┌─ Records provided
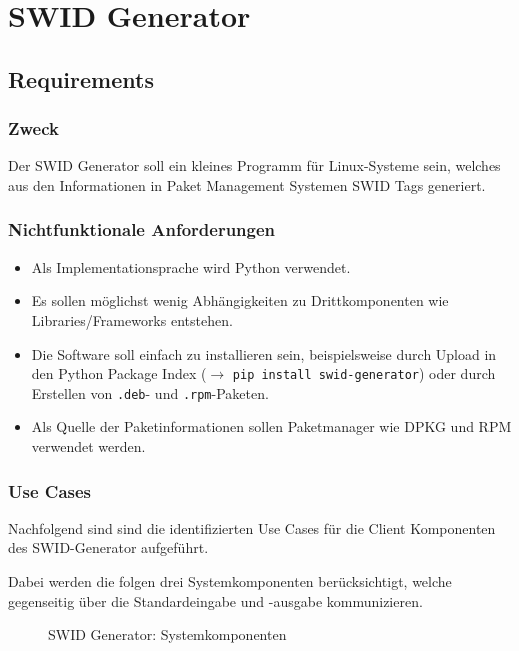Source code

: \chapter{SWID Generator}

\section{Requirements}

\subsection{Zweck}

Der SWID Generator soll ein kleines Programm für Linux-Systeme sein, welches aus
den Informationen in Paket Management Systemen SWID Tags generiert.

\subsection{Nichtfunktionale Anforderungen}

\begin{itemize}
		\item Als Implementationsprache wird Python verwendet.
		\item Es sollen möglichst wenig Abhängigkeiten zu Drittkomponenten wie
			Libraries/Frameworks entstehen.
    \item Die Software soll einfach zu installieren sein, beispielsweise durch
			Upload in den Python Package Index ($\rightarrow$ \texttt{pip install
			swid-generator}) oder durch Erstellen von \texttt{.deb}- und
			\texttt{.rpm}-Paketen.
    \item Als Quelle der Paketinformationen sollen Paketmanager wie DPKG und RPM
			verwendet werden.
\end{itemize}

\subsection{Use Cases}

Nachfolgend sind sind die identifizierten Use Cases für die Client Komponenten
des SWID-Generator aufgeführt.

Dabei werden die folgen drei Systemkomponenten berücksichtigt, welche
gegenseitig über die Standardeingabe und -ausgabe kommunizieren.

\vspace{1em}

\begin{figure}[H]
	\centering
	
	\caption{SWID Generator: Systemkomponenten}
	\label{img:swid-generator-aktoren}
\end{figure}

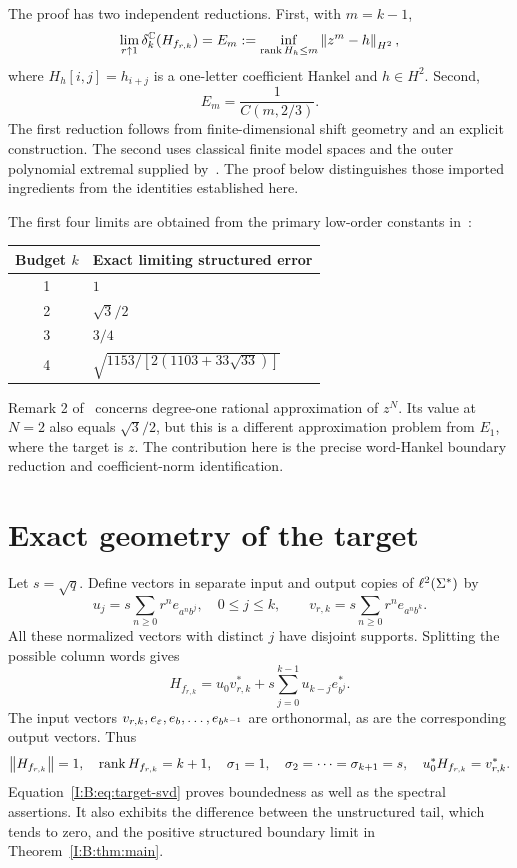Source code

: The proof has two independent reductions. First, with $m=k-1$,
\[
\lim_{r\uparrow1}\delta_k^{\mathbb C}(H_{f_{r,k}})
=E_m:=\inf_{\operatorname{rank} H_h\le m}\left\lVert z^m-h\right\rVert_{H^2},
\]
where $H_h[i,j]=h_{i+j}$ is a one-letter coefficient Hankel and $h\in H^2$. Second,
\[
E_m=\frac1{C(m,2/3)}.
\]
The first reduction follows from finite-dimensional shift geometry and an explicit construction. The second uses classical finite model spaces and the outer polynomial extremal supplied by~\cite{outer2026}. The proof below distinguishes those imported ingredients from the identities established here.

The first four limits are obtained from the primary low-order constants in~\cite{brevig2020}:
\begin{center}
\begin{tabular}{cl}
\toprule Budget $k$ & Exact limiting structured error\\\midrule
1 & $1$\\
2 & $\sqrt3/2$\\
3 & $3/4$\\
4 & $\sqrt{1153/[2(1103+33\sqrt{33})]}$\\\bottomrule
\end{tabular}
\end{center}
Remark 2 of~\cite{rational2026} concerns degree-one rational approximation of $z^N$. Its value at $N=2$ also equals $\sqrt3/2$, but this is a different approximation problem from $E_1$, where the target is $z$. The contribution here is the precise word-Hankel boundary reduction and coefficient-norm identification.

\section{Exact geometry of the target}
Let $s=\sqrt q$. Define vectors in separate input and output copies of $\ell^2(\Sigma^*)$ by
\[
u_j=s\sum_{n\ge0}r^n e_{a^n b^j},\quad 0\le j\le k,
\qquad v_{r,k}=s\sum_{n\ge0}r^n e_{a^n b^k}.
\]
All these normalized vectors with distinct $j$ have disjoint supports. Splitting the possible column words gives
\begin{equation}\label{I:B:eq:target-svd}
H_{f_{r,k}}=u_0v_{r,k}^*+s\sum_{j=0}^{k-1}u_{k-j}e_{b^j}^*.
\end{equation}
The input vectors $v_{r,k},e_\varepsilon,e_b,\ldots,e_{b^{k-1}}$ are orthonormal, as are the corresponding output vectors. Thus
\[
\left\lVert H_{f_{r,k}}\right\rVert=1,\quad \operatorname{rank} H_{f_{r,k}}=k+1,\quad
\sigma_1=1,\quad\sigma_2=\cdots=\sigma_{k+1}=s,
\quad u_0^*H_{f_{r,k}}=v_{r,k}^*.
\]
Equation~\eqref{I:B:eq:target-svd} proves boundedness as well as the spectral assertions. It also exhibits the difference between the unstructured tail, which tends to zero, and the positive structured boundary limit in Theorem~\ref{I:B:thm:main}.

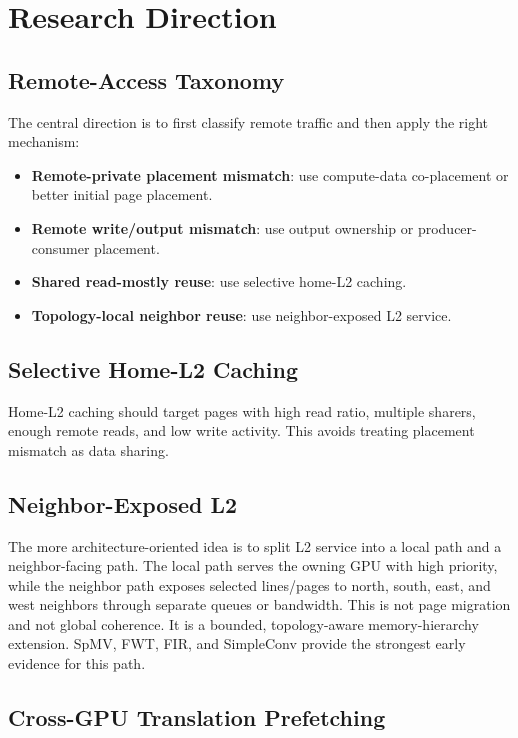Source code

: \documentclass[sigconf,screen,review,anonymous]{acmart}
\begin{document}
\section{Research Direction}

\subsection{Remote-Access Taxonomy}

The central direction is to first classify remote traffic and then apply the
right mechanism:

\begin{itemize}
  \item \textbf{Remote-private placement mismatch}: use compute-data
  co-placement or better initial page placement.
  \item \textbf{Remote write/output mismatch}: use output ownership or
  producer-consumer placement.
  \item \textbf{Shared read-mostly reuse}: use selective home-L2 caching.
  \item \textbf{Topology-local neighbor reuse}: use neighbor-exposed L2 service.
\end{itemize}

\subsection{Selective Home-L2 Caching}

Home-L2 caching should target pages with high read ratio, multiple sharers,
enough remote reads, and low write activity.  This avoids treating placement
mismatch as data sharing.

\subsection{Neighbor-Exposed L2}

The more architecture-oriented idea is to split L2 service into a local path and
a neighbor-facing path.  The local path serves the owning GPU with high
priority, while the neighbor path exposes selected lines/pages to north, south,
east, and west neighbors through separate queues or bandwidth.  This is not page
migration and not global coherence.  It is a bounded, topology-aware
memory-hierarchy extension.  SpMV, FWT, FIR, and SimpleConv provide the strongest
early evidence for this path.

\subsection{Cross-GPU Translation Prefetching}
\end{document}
└─
Exercise details - Every line from the line containing "selective home-L2 caching." through the line containing "mismatch as data sharing." in the records above must be retyped exactly. Leave out the rest.

Exercise result -
  \item \textbf{Shared read-mostly reuse}: use selective home-L2 caching.
  \item \textbf{Topology-local neighbor reuse}: use neighbor-exposed L2 service.
\end{itemize}

\subsection{Selective Home-L2 Caching}

Home-L2 caching should target pages with high read ratio, multiple sharers,
enough remote reads, and low write activity.  This avoids treating placement
mismatch as data sharing.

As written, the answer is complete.